Stored data
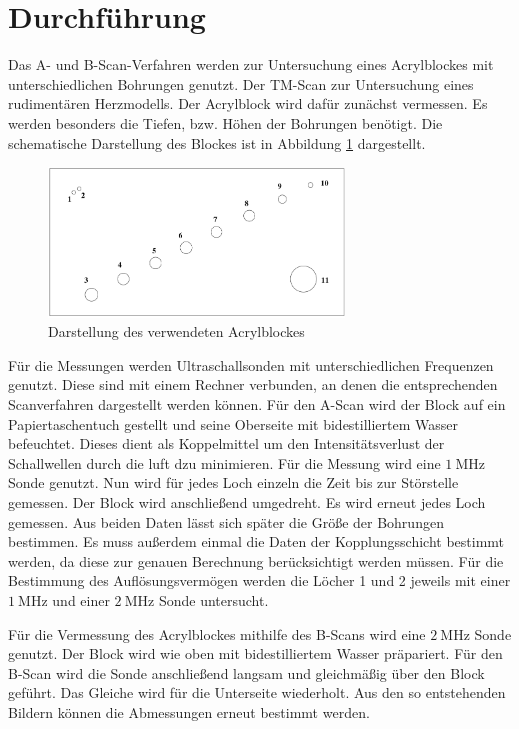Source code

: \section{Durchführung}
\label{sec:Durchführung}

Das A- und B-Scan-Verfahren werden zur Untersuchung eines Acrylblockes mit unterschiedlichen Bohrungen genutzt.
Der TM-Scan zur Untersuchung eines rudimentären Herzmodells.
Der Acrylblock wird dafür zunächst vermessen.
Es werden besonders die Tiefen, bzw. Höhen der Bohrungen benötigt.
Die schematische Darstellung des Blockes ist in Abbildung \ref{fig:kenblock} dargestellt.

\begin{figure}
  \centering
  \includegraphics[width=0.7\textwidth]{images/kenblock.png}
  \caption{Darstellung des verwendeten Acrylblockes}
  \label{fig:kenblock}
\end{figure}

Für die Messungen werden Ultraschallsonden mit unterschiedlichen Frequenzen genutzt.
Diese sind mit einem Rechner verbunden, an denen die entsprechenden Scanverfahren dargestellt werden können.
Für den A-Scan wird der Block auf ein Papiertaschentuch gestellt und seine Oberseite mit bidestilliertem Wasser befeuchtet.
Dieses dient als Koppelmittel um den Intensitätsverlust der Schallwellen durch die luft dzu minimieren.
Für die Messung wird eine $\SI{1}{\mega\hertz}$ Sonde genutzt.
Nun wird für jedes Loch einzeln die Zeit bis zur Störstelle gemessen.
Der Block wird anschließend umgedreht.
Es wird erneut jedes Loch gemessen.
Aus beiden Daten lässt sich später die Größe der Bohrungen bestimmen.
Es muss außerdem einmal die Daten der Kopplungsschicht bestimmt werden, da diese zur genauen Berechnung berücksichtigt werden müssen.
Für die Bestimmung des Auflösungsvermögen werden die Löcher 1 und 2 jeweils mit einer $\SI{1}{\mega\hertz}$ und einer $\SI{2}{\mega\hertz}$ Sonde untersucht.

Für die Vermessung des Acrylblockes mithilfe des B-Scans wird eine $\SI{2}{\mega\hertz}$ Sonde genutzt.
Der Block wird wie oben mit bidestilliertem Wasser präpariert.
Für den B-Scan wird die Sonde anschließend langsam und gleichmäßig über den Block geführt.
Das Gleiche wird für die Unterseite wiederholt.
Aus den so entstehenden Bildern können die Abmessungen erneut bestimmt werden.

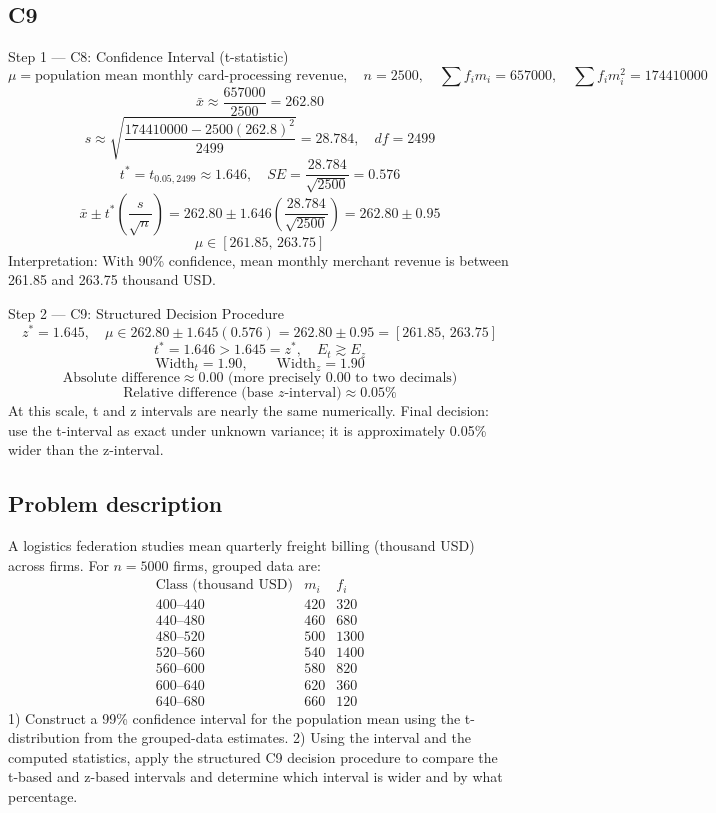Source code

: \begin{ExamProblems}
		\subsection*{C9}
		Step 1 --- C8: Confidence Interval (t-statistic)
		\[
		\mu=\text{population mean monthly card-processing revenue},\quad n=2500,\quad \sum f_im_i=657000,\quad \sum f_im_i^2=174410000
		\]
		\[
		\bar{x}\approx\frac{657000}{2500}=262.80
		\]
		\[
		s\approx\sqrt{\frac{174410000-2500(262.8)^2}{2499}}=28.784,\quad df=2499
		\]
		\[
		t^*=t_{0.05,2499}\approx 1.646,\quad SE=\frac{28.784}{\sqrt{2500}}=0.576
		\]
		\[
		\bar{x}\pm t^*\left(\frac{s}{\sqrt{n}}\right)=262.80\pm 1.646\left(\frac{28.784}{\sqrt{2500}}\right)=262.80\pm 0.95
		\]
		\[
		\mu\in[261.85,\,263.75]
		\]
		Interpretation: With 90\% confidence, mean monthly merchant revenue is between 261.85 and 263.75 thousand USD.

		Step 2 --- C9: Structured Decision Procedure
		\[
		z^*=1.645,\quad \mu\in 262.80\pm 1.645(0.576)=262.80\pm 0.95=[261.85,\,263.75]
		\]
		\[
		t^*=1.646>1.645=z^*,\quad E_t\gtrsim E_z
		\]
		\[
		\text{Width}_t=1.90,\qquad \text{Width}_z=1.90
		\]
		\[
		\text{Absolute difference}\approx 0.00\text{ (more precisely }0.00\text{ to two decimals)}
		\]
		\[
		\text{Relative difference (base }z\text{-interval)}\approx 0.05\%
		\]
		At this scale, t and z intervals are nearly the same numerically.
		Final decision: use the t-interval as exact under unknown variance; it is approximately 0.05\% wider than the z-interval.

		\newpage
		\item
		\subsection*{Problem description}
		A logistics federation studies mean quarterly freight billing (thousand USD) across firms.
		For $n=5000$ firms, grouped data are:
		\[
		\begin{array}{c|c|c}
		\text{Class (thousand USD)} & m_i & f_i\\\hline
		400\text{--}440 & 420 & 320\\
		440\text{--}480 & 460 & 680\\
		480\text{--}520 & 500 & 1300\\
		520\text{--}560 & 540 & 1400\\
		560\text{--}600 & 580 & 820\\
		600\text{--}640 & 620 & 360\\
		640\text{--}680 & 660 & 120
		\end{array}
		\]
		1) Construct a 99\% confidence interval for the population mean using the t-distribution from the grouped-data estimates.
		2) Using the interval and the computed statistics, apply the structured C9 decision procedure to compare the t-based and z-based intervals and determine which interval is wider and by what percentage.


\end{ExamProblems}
---
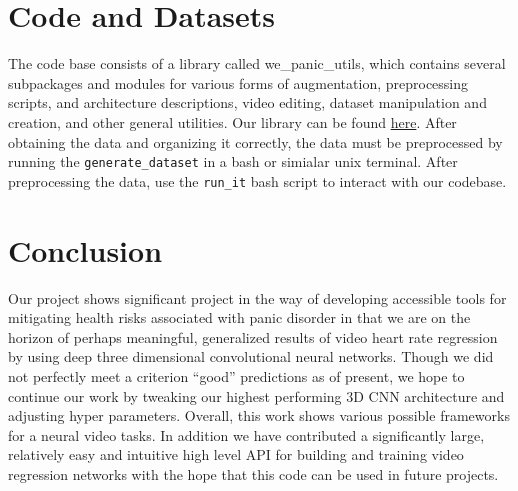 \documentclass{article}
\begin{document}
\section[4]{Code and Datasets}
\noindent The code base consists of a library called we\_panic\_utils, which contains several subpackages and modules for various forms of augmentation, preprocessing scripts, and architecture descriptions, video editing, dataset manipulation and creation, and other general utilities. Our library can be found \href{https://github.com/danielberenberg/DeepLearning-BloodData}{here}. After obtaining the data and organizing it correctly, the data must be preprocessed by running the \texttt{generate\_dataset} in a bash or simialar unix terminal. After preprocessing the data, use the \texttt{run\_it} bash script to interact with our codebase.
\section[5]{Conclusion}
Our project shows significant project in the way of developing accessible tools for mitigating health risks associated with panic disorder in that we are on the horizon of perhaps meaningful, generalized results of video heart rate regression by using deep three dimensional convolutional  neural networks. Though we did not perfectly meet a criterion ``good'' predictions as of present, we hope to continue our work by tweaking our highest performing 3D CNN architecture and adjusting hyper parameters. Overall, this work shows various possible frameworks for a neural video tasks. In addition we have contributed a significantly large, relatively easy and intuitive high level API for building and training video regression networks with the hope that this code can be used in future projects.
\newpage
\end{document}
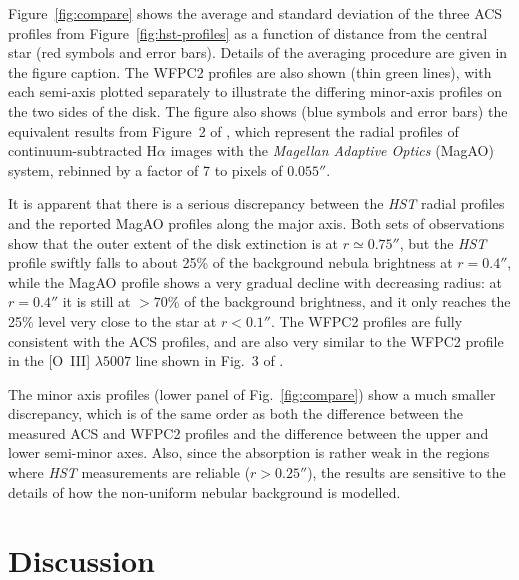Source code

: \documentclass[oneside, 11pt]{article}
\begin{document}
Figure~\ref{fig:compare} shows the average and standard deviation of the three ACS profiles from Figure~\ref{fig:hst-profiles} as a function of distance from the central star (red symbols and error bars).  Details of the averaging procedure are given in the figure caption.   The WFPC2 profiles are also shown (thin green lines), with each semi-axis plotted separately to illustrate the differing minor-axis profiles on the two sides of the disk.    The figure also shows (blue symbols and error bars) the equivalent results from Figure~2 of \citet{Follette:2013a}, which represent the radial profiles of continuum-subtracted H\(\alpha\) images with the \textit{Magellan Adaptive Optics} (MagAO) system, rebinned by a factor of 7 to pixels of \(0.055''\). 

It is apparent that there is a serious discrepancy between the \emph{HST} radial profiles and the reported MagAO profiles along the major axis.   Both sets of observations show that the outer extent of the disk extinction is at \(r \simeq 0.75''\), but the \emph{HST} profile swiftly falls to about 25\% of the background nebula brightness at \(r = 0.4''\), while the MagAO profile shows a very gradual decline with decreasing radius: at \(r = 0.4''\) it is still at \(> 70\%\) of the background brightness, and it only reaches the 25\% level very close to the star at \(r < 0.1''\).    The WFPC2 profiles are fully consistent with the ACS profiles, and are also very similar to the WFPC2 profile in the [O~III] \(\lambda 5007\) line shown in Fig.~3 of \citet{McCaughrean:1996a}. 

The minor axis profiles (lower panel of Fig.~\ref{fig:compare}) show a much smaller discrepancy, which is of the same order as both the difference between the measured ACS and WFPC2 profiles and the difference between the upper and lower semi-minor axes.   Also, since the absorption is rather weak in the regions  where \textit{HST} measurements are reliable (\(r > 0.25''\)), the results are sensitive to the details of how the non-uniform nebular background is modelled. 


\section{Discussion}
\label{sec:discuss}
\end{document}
--
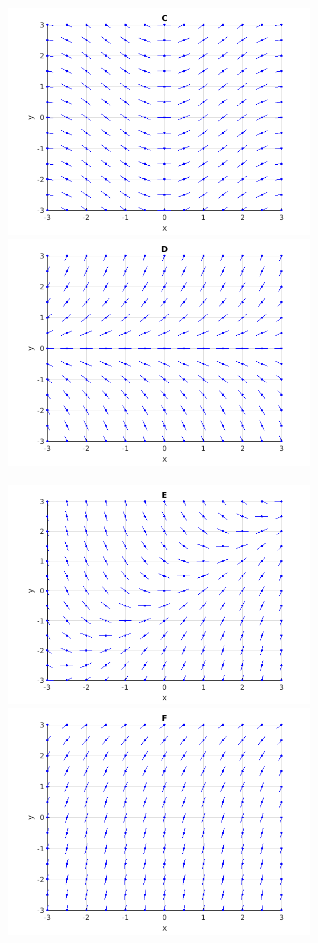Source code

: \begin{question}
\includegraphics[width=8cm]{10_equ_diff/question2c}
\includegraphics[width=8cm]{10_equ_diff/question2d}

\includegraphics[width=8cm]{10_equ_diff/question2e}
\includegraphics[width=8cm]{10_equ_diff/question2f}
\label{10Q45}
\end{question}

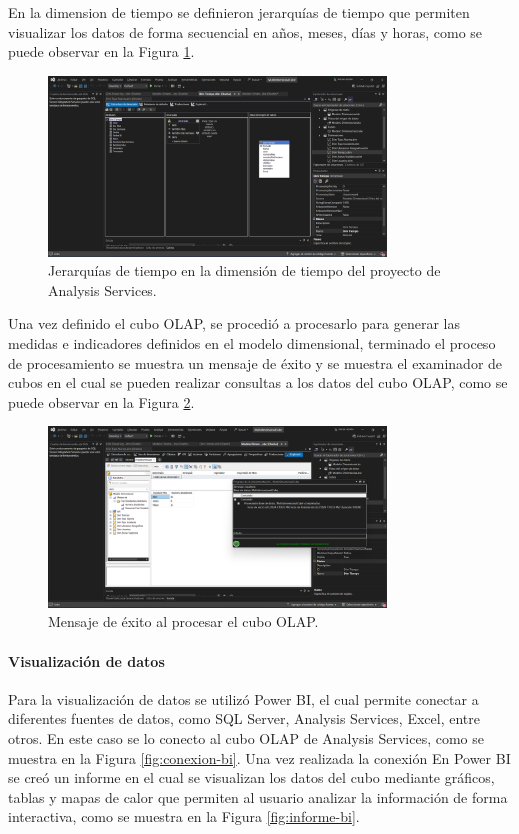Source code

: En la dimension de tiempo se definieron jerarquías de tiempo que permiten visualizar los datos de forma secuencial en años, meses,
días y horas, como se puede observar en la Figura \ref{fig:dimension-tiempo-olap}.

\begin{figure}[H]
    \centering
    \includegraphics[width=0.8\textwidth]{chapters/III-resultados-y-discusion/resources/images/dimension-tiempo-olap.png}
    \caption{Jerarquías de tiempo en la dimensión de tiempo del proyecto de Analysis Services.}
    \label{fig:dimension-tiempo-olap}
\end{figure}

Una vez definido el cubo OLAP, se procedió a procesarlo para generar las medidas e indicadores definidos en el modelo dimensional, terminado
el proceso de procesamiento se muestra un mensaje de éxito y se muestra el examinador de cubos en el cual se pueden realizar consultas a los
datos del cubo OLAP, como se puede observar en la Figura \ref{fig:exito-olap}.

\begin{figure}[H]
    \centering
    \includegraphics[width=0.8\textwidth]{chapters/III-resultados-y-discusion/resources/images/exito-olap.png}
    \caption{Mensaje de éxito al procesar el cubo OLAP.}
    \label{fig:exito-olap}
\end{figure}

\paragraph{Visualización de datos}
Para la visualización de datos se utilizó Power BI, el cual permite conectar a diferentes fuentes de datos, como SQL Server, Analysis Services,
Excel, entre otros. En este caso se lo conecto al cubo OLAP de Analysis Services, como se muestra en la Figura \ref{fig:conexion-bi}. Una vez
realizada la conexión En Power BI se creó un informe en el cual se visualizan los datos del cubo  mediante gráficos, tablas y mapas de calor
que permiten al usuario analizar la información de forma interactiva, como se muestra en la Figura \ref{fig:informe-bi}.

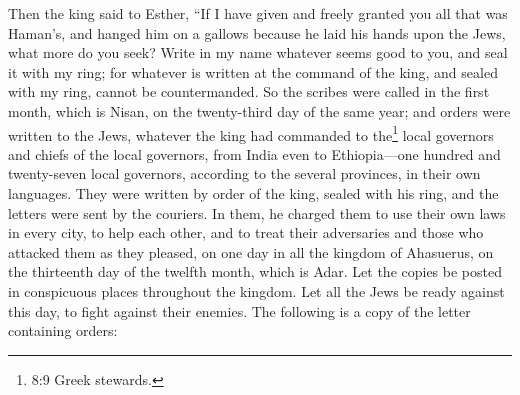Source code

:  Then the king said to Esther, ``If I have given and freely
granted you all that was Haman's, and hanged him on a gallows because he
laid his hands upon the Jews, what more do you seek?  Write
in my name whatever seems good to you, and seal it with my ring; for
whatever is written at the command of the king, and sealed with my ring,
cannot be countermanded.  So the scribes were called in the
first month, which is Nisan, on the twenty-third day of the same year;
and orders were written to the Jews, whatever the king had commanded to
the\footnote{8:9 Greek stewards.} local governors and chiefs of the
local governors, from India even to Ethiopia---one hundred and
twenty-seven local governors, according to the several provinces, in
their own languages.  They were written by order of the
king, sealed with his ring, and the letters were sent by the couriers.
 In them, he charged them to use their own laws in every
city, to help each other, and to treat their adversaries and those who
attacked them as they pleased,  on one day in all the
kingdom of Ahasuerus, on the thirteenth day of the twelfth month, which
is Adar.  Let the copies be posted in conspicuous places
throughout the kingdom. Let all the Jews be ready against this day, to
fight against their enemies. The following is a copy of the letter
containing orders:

▶ **WHAT YOU NEED TO DO**: Reprint exactly the lines above that start at the one with "580 & 820\\" and end at the one with "1) Construct a", keeping both and adding none.

▶ **TASK RESULT**:
		560\text{--}600 & 580 & 820\\
		600\text{--}640 & 620 & 360\\
		640\text{--}680 & 660 & 120
		\end{array}
		\]
		1) Construct a 99\% confidence interval for the population mean using the t-distribution from the grouped-data estimates.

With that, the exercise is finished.